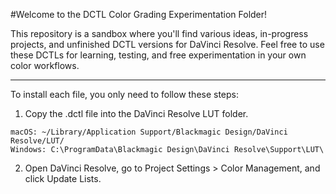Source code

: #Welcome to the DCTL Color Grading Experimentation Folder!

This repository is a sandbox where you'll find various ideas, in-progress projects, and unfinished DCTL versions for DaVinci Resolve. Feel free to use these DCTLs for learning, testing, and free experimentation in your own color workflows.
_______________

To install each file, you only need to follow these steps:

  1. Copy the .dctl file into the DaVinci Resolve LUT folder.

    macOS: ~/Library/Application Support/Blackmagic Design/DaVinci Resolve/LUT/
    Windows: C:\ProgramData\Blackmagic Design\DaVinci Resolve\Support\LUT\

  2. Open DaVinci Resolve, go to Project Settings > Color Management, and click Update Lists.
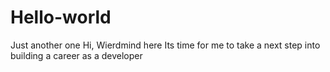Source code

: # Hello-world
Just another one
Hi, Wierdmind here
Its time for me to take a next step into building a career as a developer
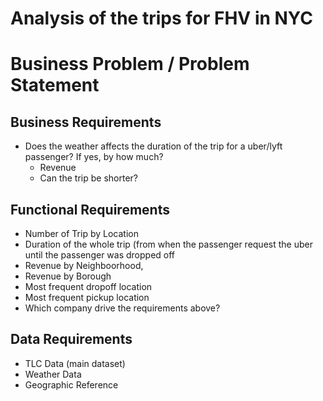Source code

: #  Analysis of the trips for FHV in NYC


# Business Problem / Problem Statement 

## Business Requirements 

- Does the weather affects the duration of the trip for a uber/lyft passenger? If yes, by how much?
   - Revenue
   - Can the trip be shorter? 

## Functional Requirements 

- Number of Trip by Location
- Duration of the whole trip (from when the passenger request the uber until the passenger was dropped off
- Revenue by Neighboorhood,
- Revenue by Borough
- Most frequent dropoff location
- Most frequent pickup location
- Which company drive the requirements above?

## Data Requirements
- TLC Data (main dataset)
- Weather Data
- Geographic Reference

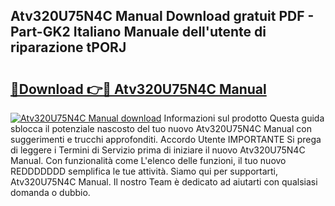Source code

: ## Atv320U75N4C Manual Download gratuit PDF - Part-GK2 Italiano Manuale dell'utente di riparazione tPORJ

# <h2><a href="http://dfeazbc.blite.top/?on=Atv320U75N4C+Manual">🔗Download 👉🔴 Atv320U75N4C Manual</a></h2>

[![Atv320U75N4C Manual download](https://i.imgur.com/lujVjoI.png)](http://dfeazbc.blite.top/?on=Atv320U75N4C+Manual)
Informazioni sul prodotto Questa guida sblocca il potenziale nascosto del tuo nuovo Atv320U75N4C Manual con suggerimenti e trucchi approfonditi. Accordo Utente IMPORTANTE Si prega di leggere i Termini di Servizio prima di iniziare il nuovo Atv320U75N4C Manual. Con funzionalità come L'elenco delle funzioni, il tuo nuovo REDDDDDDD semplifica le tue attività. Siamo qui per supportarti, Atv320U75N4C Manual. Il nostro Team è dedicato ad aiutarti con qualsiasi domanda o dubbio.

* * *

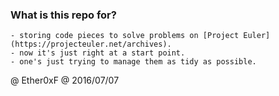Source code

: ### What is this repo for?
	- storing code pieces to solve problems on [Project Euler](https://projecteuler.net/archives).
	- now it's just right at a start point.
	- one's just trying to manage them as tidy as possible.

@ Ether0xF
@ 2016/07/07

---

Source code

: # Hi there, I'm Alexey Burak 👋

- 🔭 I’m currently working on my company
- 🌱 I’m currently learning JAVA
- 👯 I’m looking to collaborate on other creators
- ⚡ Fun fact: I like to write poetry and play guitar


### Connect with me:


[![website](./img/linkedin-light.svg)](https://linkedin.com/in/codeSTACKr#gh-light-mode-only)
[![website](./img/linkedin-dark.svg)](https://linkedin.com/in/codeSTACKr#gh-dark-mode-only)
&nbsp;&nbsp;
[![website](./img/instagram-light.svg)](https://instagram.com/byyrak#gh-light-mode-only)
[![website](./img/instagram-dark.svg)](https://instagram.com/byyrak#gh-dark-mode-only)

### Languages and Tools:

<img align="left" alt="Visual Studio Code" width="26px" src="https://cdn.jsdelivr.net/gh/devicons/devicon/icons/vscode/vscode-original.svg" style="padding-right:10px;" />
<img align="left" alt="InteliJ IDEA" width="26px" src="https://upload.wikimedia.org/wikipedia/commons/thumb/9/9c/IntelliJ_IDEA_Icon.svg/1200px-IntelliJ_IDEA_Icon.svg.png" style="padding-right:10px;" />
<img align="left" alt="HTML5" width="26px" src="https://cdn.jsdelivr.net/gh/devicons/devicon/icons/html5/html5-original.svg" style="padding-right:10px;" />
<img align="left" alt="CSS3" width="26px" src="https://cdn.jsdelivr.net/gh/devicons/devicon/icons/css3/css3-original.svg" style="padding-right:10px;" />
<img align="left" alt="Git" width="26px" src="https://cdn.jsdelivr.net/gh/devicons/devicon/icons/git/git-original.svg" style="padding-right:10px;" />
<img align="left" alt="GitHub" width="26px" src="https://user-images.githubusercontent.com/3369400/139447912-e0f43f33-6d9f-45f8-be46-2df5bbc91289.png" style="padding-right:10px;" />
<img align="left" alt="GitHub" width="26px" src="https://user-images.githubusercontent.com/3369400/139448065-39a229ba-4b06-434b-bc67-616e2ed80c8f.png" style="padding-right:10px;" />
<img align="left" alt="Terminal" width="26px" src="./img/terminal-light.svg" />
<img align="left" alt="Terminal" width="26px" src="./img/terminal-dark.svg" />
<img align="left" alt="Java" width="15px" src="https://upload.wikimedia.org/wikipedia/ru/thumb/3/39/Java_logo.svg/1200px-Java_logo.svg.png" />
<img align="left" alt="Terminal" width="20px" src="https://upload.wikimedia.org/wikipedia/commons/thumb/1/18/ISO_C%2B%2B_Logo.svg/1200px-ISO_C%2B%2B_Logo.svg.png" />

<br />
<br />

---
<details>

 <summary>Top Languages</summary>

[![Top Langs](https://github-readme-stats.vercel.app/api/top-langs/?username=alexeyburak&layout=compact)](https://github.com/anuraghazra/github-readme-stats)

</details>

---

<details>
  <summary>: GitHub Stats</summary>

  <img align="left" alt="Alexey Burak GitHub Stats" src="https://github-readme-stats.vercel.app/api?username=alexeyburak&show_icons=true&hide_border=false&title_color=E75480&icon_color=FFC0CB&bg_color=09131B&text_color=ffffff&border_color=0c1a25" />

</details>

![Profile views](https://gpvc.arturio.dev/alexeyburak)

Exercise goal:
For this exercise, transcribe exactly the part of the records above that opens with the line containing "- Which company drive the requirements above?" and closes with the one containing "di riparazione tPORJ". Pictures are not part of the copy.

Finished exercise:
- Which company drive the requirements above?

## Data Requirements
- TLC Data (main dataset)
- Weather Data
- Geographic Reference

Source code

: ## Atv320U75N4C Manual Download gratuit PDF - Part-GK2 Italiano Manuale dell'utente di riparazione tPORJ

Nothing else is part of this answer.